Whenever a line in the listing contains "exploring", copy that line.

▶ [Material for the task]:
Start of Block

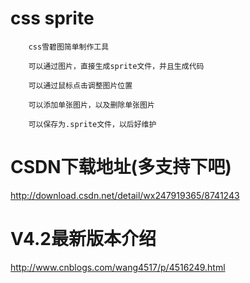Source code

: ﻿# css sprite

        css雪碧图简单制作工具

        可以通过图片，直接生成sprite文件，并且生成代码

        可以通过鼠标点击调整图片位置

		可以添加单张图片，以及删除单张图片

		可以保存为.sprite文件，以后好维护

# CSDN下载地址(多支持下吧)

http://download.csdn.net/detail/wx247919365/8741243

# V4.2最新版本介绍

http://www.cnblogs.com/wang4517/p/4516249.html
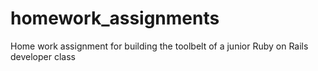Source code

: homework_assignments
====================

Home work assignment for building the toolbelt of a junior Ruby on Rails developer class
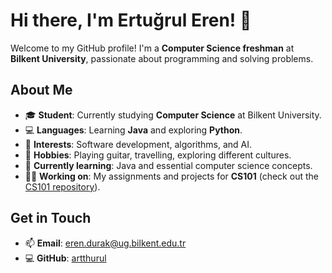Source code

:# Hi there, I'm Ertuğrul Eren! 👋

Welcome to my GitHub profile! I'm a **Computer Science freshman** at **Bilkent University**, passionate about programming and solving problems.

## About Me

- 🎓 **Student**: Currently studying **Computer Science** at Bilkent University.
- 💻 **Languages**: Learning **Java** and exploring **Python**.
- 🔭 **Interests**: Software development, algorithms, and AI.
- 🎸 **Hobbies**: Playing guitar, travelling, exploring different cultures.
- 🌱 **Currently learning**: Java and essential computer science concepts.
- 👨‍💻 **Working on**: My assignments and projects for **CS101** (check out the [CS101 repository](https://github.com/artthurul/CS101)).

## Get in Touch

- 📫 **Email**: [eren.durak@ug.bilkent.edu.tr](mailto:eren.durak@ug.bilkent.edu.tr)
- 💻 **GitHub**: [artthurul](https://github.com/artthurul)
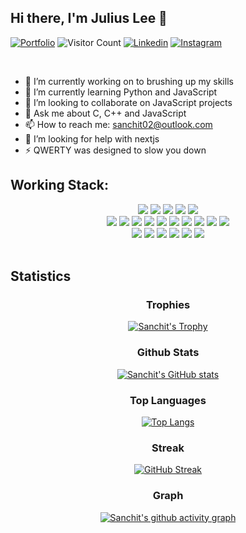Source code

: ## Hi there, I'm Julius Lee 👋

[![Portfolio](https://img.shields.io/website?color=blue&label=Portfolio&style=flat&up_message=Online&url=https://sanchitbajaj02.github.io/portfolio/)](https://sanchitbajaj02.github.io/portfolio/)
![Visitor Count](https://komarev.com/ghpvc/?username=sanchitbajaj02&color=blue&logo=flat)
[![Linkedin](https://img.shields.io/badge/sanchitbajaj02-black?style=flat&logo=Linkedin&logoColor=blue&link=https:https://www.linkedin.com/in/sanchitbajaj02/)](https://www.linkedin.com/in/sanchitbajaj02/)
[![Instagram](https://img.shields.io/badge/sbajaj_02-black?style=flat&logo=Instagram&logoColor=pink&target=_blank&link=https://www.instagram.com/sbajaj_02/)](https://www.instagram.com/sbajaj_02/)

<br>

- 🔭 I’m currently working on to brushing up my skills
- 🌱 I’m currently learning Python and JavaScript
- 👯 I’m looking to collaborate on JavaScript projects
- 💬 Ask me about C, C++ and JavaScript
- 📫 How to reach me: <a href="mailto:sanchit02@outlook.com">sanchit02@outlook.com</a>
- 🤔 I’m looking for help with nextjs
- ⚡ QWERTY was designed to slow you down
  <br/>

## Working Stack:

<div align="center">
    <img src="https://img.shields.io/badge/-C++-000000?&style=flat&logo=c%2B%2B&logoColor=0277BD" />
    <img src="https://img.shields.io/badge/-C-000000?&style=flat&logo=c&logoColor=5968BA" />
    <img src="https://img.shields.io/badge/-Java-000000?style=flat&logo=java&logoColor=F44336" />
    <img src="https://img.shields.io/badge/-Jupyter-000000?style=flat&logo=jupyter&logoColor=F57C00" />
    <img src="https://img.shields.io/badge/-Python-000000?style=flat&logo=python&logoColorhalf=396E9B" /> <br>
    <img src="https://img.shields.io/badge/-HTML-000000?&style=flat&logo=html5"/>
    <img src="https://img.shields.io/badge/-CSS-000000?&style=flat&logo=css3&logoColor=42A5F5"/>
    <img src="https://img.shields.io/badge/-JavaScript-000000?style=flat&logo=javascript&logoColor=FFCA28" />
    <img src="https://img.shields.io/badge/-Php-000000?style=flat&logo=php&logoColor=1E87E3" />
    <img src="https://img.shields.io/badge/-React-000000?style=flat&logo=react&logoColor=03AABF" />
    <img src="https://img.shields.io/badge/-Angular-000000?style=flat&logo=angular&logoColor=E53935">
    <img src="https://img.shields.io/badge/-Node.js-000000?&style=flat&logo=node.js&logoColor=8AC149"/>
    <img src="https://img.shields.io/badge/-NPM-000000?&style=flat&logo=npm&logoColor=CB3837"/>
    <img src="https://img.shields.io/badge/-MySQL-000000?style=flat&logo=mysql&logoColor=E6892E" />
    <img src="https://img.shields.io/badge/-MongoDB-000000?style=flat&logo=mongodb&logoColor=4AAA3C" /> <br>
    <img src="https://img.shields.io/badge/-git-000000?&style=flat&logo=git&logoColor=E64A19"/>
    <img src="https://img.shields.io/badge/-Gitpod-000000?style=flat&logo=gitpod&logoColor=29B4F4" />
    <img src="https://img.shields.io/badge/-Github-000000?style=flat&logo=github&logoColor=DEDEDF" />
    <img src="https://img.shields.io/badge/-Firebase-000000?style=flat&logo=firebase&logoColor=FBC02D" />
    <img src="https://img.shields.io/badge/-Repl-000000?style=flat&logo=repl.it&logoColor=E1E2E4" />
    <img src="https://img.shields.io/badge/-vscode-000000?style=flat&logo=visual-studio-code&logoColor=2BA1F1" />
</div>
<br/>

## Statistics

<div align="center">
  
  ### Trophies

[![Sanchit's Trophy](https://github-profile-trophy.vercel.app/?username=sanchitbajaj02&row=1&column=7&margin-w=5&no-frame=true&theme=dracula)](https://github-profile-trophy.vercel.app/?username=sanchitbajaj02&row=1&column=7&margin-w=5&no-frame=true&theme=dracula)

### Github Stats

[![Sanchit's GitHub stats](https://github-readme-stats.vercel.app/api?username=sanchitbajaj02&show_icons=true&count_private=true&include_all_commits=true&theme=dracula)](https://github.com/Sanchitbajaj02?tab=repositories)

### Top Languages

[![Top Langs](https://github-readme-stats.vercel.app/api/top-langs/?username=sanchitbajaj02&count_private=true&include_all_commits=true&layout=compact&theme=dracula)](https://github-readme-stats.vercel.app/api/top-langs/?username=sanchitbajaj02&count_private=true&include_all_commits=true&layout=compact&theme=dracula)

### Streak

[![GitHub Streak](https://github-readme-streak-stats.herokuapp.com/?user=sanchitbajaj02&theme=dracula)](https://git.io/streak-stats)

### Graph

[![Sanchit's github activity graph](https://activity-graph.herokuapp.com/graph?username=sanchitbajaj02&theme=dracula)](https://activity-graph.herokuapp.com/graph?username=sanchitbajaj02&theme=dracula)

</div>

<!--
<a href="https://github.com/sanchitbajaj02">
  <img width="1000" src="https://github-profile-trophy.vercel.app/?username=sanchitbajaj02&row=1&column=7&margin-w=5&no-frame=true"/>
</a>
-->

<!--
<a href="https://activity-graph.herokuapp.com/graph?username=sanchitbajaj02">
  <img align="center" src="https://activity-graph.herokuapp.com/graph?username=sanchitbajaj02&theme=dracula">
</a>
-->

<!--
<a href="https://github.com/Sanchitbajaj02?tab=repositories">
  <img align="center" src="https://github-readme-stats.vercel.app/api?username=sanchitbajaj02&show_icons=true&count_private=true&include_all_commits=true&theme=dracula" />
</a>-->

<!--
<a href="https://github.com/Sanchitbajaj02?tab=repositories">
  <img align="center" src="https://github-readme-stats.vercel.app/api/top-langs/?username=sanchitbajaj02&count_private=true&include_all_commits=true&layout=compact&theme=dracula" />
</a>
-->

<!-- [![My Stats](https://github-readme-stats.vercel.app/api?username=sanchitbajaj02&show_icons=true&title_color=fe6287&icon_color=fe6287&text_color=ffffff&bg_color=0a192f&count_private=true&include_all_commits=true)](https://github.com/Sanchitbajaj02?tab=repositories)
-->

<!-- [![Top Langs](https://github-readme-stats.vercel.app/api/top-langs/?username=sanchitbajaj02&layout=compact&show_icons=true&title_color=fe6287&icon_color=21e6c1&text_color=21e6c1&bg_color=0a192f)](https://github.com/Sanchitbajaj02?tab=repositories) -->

End of Block
Start of Block

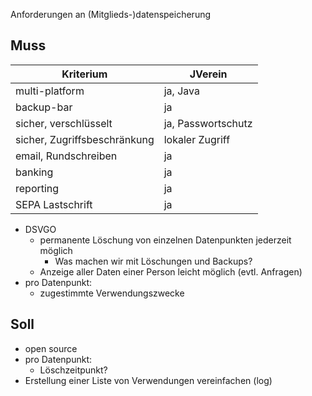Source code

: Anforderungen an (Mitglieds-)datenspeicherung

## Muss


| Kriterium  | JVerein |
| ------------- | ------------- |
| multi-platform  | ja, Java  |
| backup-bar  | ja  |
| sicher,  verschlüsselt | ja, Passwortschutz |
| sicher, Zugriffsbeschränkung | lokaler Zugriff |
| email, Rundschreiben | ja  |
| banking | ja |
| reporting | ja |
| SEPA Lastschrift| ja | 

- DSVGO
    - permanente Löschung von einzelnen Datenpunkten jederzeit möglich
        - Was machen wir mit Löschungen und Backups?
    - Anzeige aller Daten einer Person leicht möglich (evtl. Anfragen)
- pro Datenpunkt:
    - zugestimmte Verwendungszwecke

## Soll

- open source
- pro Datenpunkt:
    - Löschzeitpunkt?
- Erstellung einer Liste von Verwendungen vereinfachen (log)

End of Block

▶ [Written solution]:
- 💻 **Languages**: Learning **Java** and exploring **Python**.
- 🎸 **Hobbies**: Playing guitar, travelling, exploring different cultures.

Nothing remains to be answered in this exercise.